■ WHAT IS BEING ASKED
A copy of the listing below is needed, exact in every line and without images.

'''

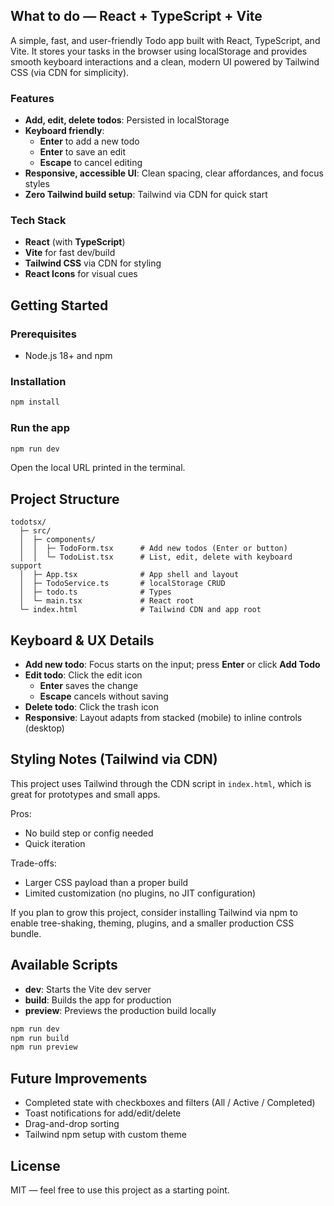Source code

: ## What to do — React + TypeScript + Vite

A simple, fast, and user-friendly Todo app built with React, TypeScript, and Vite. It stores your tasks in the browser using localStorage and provides smooth keyboard interactions and a clean, modern UI powered by Tailwind CSS (via CDN for simplicity).

### Features

- **Add, edit, delete todos**: Persisted in localStorage
- **Keyboard friendly**:
  - **Enter** to add a new todo
  - **Enter** to save an edit
  - **Escape** to cancel editing
- **Responsive, accessible UI**: Clean spacing, clear affordances, and focus styles
- **Zero Tailwind build setup**: Tailwind via CDN for quick start

### Tech Stack

- **React** (with **TypeScript**)
- **Vite** for fast dev/build
- **Tailwind CSS** via CDN for styling
- **React Icons** for visual cues

## Getting Started

### Prerequisites

- Node.js 18+ and npm

### Installation

```bash
npm install
```

### Run the app

```bash
npm run dev
```

Open the local URL printed in the terminal.

## Project Structure

```text
todotsx/
  ├─ src/
  │  ├─ components/
  │  │  ├─ TodoForm.tsx      # Add new todos (Enter or button)
  │  │  └─ TodoList.tsx      # List, edit, delete with keyboard support
  │  ├─ App.tsx              # App shell and layout
  │  ├─ TodoService.ts       # localStorage CRUD
  │  ├─ todo.ts              # Types
  │  └─ main.tsx             # React root
  └─ index.html              # Tailwind CDN and app root
```

## Keyboard & UX Details

- **Add new todo**: Focus starts on the input; press **Enter** or click **Add Todo**
- **Edit todo**: Click the edit icon
  - **Enter** saves the change
  - **Escape** cancels without saving
- **Delete todo**: Click the trash icon
- **Responsive**: Layout adapts from stacked (mobile) to inline controls (desktop)

## Styling Notes (Tailwind via CDN)

This project uses Tailwind through the CDN script in `index.html`, which is great for prototypes and small apps.

Pros:

- No build step or config needed
- Quick iteration

Trade-offs:

- Larger CSS payload than a proper build
- Limited customization (no plugins, no JIT configuration)

If you plan to grow this project, consider installing Tailwind via npm to enable tree-shaking, theming, plugins, and a smaller production CSS bundle.

## Available Scripts

- **dev**: Starts the Vite dev server
- **build**: Builds the app for production
- **preview**: Previews the production build locally

```bash
npm run dev
npm run build
npm run preview
```

## Future Improvements

- Completed state with checkboxes and filters (All / Active / Completed)
- Toast notifications for add/edit/delete
- Drag-and-drop sorting
- Tailwind npm setup with custom theme

## License

MIT — feel free to use this project as a starting point.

'''

■ TASK SOLUTION
Source code

: ## What to do — React + TypeScript + Vite

A simple, fast, and user-friendly Todo app built with React, TypeScript, and Vite. It stores your tasks in the browser using localStorage and provides smooth keyboard interactions and a clean, modern UI powered by Tailwind CSS (via CDN for simplicity).

### Features

- **Add, edit, delete todos**: Persisted in localStorage
- **Keyboard friendly**:
  - **Enter** to add a new todo
  - **Enter** to save an edit
  - **Escape** to cancel editing
- **Responsive, accessible UI**: Clean spacing, clear affordances, and focus styles
- **Zero Tailwind build setup**: Tailwind via CDN for quick start

### Tech Stack

- **React** (with **TypeScript**)
- **Vite** for fast dev/build
- **Tailwind CSS** via CDN for styling
- **React Icons** for visual cues

## Getting Started

### Prerequisites

- Node.js 18+ and npm

### Installation

```bash
npm install
```

### Run the app

```bash
npm run dev
```

Open the local URL printed in the terminal.

## Project Structure

```text
todotsx/
  ├─ src/
  │  ├─ components/
  │  │  ├─ TodoForm.tsx      # Add new todos (Enter or button)
  │  │  └─ TodoList.tsx      # List, edit, delete with keyboard support
  │  ├─ App.tsx              # App shell and layout
  │  ├─ TodoService.ts       # localStorage CRUD
  │  ├─ todo.ts              # Types
  │  └─ main.tsx             # React root
  └─ index.html              # Tailwind CDN and app root
```

## Keyboard & UX Details

- **Add new todo**: Focus starts on the input; press **Enter** or click **Add Todo**
- **Edit todo**: Click the edit icon
  - **Enter** saves the change
  - **Escape** cancels without saving
- **Delete todo**: Click the trash icon
- **Responsive**: Layout adapts from stacked (mobile) to inline controls (desktop)

## Styling Notes (Tailwind via CDN)

This project uses Tailwind through the CDN script in `index.html`, which is great for prototypes and small apps.

Pros:

- No build step or config needed
- Quick iteration

Trade-offs:

- Larger CSS payload than a proper build
- Limited customization (no plugins, no JIT configuration)

If you plan to grow this project, consider installing Tailwind via npm to enable tree-shaking, theming, plugins, and a smaller production CSS bundle.

## Available Scripts

- **dev**: Starts the Vite dev server
- **build**: Builds the app for production
- **preview**: Previews the production build locally

```bash
npm run dev
npm run build
npm run preview
```

## Future Improvements

- Completed state with checkboxes and filters (All / Active / Completed)
- Toast notifications for add/edit/delete
- Drag-and-drop sorting
- Tailwind npm setup with custom theme

## License

MIT — feel free to use this project as a starting point.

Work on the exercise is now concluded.